2. Catch local buses or trains instead of flying. Air transport and its effects on the environment is a complex issue but in general; people flying, especially in empty planes, is speeding up climate change. And with the unregulated rise in low-cost airlines, it’s only getting worse. If you can get somewhere by catching public transport, then save your wallet and Mother Earth and take that chicken bus!
3. On that note, DO NOT travel on a cruise ship. In comparison to carbon emissions they are twice as bad as taking a long-haul flight. They are all-inclusive and pre-paid which means very little of the profit goes to the local economy and cruise operators have a history of bad waste management. If you luuuuurve the ocean then don’t cruise.
4. Keep your energy and consumption in hostels/hotels to a minimum. Develop good habits and act as you would at home. Turn off the lights, air-con, TV when you leave the room and re-use towels and sheets.
5. Water is myyyyyy precious. Keep showers short and turn off the water when you brush your teeth. Re-use water bottles to minimise waste.
6. When getting around the city or town, consider walking or cycling to your destination. These are great ways to get to know the place on a more personal level, will help you get your bearings and who knows, you might even stumble across some hidden secret spots!
7. Act like a local, eat like a local, shop locally and support the local economy as much as you can. Get culturally immersed, connect with the places you’re visiting and I promise you’ll have a much more rewarding and authentic travel experience.
8. Eat local produce and avoid food that’s likely to have been transported in. Straight from the ground to your mouth means it’s healthier, costs less and is far better for the environment.
9. Spastic plastic bags. Avoid plastic bags when shopping; put shopping in your backpack or reuse plastic bags. When you go hiking recycle a plastic bag to put your rubbish in. Do not, by any means, let the plastic bags go into the ocean, turtles mistake them for jellyfish and eat them.
10. Speak up and educate others. If your hostel doesn’t recycle let them know they should in their feedback section. If you see some inconsiderate bastard throw rubbish on the ground, grow some balls and tell them they shouldn’t. Educate fellow travellers to be a green traveller as much as possible so we are all on the same, tree-hugging page!

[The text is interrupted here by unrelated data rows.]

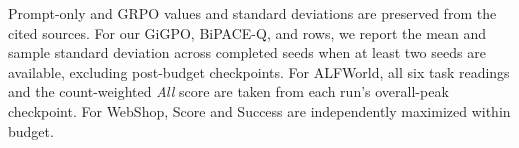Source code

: \begin{table}[t]
\begin{tabular}{@{}llccccccccc@{}}
\bottomrule
\end{tabular}
\begin{flushleft}
\footnotesize Prompt-only and GRPO values and standard deviations are preserved from the cited sources. For our GiGPO, BiPACE-Q, and \method rows, we report the mean and sample standard deviation across completed seeds when at least two seeds are available, excluding post-budget checkpoints. For ALFWorld, all six task readings and the count-weighted \emph{All} score are taken from each run's overall-peak checkpoint. For WebShop, Score and Success are independently maximized within budget.
\end{flushleft}
\end{table}

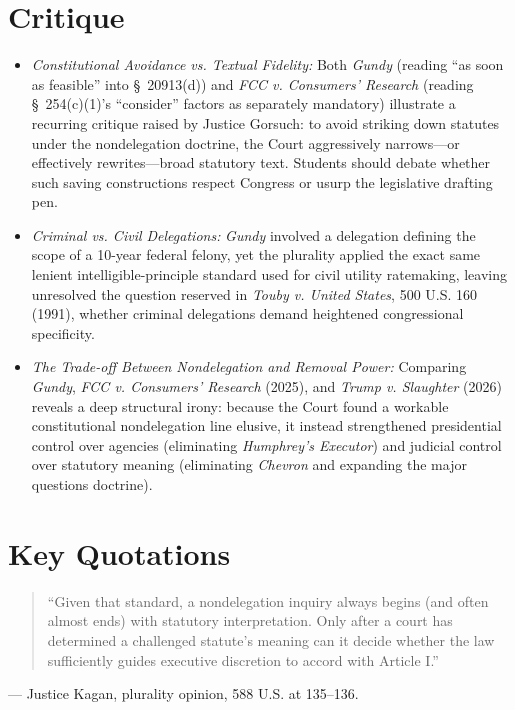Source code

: \documentclass[12pt]{article}
\begin{document}
\section{Critique}
\begin{itemize}
  \item \textit{Constitutional Avoidance vs. Textual Fidelity:} Both \textit{Gundy} (reading ``as soon as feasible'' into \S~20913(d)) and \textit{FCC v. Consumers' Research} (reading \S~254(c)(1)'s ``consider'' factors as separately mandatory) illustrate a recurring critique raised by Justice Gorsuch: to avoid striking down statutes under the nondelegation doctrine, the Court aggressively narrows---or effectively rewrites---broad statutory text. Students should debate whether such saving constructions respect Congress or usurp the legislative drafting pen.
  \item \textit{Criminal vs. Civil Delegations:} \textit{Gundy} involved a delegation defining the scope of a 10-year federal felony, yet the plurality applied the exact same lenient intelligible-principle standard used for civil utility ratemaking, leaving unresolved the question reserved in \textit{Touby v. United States}, 500 U.S. 160 (1991), whether criminal delegations demand heightened congressional specificity.
  \item \textit{The Trade-off Between Nondelegation and Removal Power:} Comparing \textit{Gundy}, \textit{FCC v. Consumers' Research} (2025), and \textit{Trump v. Slaughter} (2026) reveals a deep structural irony: because the Court found a workable constitutional nondelegation line elusive, it instead strengthened presidential control over agencies (eliminating \textit{Humphrey's Executor}) and judicial control over statutory meaning (eliminating \textit{Chevron} and expanding the major questions doctrine).
\end{itemize}

\section{Key Quotations}
\begin{quote}
``Given that standard, a nondelegation inquiry always begins (and often almost ends) with statutory interpretation. Only after a court has determined a challenged statute's meaning can it decide whether the law sufficiently guides executive discretion to accord with Article I.''
\end{quote}
\noindent --- Justice Kagan, plurality opinion, 588 U.S. at 135--136.
\end{document}
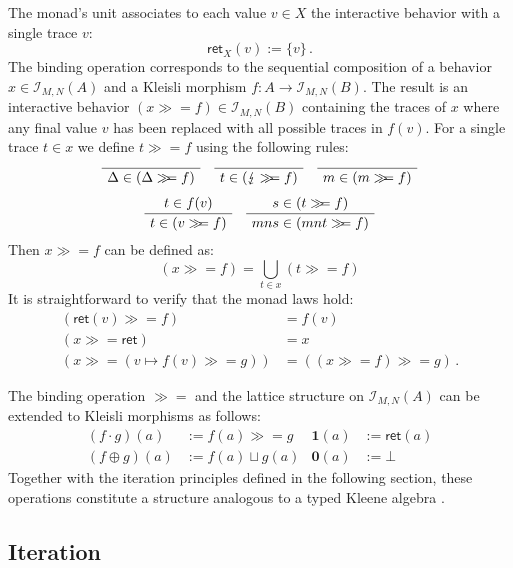 \documentclass[acmsmall,timestamp,review,anonymous]{acmart}
\newcommand{\kw}[1]{\ensuremath{ \mathsf{#1} }}
\newcommand{\bind}{\gg\!\!=}
\begin{document}
The monad's unit associates to each value $v \in X$
the interactive behavior with a single trace $v$:
\[
    \kw{ret}_X(v) := \{ v \} \,.
\]
The binding operation corresponds to
the sequential composition of
a behavior $x \in \mathcal{I}_{M,N}(A)$ and
a Kleisli morphism $f : A \rightarrow \mathcal{I}_{M,N}(B)$.
The result is an interactive behavior
$(x \bind f) \in \mathcal{I}_{M,N}(B)$
containing the traces of $x$ where
any final value $v$ has been replaced with
all possible traces in $f(v)$.
For a single trace $t \in x$ we define $t \bind f$
using the following rules:
\begin{gather*}
  \AxiomC{}
  \UnaryInfC{$\Delta \in (\Delta \bind f)$}
  \DisplayProof
  \quad
  \AxiomC{}
  \UnaryInfC{$t \in (\lightning \bind f)$}
  \DisplayProof
  \quad
  \AxiomC{}
  \UnaryInfC{$m \in (m \bind f)$}
  \DisplayProof
  \\[1ex]
  \AxiomC{$t \in f(v)$}
  \UnaryInfC{$t \in (v \bind f)$}
  \DisplayProof
  \quad
  \AxiomC{$s \in (t \bind f)$}
  \UnaryInfC{$mns \in (mnt \bind f)$}
  \DisplayProof
\end{gather*}
Then $x \bind f$ can be defined as:
\[
    (x \bind f) = \bigcup_{t \in x} (t \bind f)
\]
It is straightforward to verify that
the monad laws hold:
\begin{align*}
  (\kw{ret}(v) \bind f) &= f(v) \\
  (x \bind \kw{ret}) &= x \\
  (x \bind (v \mapsto f(v) \bind g)) &= ((x \bind f) \bind g) \,.
\end{align*}

The binding operation $\bind$
and the lattice structure on $\mathcal{I}_{M,N}(A)$
can be extended to Kleisli morphisms as follows:
\begin{align*}
    (f \cdot g)(a) &:= f(a) \bind g &
    \mathbf{1}(a) &:= \kw{ret}(a) \\
    (f \oplus g)(a) &:= f(a) \sqcup g(a) &
    \mathbf{0}(a) &:= \bot
\end{align*}
Together with the iteration principles
defined in the following section,
these operations constitute a structure
analogous to a typed Kleene algebra \cite{tka}.


\subsection{Iteration} \label{sec:monad:iter} %
\end{document}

11. Consider booking a “Green Hotel”. I know it’s hard to tell if a hotel is eco-friendly but there are a couple of websites (including TripAdvisor) that are enabling us to make choices based on the green practices of the hotel. I particularly like bookdifferent who show both carbon footprint and eco-friendliness ratings and are powered by booking.com which means they cover hostels too.
Now that we’re all skipping across fields holding hands and growing our dreadlocks long, on behalf of sexy mammacita Earth, thank you!